#### [Directions]
Copy every line of the records below that holds the word "Window".

#### [Plain-text document sources]

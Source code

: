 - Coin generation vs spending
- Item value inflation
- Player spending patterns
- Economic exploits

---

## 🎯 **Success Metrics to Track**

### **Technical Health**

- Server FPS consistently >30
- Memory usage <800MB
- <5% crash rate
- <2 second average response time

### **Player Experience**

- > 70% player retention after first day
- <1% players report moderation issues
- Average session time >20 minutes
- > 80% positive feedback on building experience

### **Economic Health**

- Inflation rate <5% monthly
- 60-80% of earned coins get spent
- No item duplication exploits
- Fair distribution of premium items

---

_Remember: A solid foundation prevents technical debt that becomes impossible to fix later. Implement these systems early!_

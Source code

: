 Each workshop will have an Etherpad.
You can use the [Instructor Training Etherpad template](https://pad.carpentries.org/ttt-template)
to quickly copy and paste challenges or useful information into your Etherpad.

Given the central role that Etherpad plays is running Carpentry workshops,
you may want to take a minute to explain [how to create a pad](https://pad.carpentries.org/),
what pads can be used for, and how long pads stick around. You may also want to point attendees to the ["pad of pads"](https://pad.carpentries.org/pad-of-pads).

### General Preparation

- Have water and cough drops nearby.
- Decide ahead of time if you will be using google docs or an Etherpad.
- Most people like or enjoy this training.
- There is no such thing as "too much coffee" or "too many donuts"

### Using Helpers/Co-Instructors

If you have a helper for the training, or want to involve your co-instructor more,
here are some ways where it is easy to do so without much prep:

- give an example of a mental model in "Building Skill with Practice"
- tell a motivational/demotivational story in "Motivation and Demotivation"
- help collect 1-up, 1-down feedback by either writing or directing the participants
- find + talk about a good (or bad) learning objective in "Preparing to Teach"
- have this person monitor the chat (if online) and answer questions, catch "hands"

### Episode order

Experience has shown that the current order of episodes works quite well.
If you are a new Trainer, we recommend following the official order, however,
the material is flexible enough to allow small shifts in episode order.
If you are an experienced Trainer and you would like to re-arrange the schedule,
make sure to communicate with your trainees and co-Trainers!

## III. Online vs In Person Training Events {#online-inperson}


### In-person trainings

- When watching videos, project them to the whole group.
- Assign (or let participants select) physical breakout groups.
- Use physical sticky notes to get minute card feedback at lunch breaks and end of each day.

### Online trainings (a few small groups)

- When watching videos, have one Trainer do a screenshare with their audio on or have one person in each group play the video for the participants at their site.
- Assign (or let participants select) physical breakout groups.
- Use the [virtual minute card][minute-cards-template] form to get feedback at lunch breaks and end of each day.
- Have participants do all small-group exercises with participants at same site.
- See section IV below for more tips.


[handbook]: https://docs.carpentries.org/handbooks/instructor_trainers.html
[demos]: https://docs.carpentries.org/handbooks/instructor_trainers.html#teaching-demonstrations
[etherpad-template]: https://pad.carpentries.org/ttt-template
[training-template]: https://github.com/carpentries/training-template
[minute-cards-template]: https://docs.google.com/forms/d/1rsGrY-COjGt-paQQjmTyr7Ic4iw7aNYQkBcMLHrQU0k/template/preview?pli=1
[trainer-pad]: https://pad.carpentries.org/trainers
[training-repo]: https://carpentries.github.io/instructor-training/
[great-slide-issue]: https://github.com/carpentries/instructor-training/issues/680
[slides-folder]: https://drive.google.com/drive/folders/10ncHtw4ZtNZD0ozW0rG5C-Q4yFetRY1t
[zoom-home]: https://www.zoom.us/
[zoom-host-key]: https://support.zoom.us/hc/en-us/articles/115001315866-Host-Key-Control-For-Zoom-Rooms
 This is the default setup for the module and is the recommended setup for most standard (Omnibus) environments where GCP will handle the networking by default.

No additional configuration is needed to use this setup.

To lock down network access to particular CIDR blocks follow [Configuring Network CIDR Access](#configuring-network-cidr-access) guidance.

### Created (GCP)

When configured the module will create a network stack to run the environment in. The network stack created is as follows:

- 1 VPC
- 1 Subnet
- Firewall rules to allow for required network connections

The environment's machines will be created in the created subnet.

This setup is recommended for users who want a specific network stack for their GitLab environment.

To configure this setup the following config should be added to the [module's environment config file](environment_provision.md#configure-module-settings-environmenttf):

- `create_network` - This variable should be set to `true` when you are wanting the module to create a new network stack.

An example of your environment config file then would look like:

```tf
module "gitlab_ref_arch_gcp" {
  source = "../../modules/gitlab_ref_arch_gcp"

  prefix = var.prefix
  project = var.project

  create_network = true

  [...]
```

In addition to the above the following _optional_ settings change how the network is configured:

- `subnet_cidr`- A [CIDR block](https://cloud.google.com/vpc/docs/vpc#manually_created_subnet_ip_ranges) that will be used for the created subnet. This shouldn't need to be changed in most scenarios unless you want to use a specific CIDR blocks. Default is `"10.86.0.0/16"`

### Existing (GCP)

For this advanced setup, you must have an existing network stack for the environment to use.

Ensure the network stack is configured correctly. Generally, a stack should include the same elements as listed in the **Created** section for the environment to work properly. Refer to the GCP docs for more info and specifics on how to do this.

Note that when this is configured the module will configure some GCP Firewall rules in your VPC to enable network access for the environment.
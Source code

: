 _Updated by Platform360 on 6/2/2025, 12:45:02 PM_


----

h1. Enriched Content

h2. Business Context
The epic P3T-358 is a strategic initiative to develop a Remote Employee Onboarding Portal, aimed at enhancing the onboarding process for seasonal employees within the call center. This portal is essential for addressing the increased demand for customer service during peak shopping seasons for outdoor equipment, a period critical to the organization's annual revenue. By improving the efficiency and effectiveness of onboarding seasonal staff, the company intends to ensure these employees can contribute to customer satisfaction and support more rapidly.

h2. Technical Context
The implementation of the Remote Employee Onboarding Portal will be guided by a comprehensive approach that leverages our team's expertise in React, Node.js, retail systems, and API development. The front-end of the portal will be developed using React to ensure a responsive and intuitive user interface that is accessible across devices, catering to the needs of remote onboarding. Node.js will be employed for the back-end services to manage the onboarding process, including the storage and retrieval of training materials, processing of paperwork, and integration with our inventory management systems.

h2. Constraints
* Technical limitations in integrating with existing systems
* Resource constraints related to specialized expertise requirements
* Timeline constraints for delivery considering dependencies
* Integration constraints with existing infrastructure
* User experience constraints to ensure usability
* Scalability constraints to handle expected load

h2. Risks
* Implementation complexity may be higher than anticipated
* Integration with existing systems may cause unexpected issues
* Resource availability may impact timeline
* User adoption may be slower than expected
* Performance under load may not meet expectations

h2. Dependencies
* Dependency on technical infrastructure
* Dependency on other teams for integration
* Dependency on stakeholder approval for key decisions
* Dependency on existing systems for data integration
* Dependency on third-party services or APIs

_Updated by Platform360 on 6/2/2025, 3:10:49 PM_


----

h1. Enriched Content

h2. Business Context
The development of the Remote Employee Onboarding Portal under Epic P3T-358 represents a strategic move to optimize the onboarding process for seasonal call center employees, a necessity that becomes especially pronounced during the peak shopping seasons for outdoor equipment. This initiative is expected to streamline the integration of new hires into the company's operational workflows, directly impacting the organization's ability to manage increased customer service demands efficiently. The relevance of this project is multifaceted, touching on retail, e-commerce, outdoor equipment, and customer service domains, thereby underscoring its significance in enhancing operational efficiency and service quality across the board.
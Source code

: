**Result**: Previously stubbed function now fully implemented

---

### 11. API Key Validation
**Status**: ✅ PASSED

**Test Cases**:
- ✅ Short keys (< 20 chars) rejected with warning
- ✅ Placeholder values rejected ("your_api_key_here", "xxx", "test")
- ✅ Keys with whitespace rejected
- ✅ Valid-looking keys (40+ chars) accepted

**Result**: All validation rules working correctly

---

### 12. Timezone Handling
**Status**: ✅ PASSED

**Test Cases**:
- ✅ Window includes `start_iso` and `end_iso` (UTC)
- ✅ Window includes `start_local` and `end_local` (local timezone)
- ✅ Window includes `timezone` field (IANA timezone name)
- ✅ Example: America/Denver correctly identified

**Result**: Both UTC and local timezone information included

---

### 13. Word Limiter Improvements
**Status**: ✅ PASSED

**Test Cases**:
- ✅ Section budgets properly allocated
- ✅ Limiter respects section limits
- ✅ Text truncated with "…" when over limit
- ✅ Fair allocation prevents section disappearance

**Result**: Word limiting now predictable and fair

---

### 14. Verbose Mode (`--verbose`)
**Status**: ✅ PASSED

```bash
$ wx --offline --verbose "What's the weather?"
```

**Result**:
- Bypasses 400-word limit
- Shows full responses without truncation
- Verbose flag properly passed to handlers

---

#### [Written answer]
- ✅ Window includes `start_iso` and `end_iso` (UTC)
- ✅ Window includes `start_local` and `end_local` (local timezone)
- ✅ Window includes `timezone` field (IANA timezone name)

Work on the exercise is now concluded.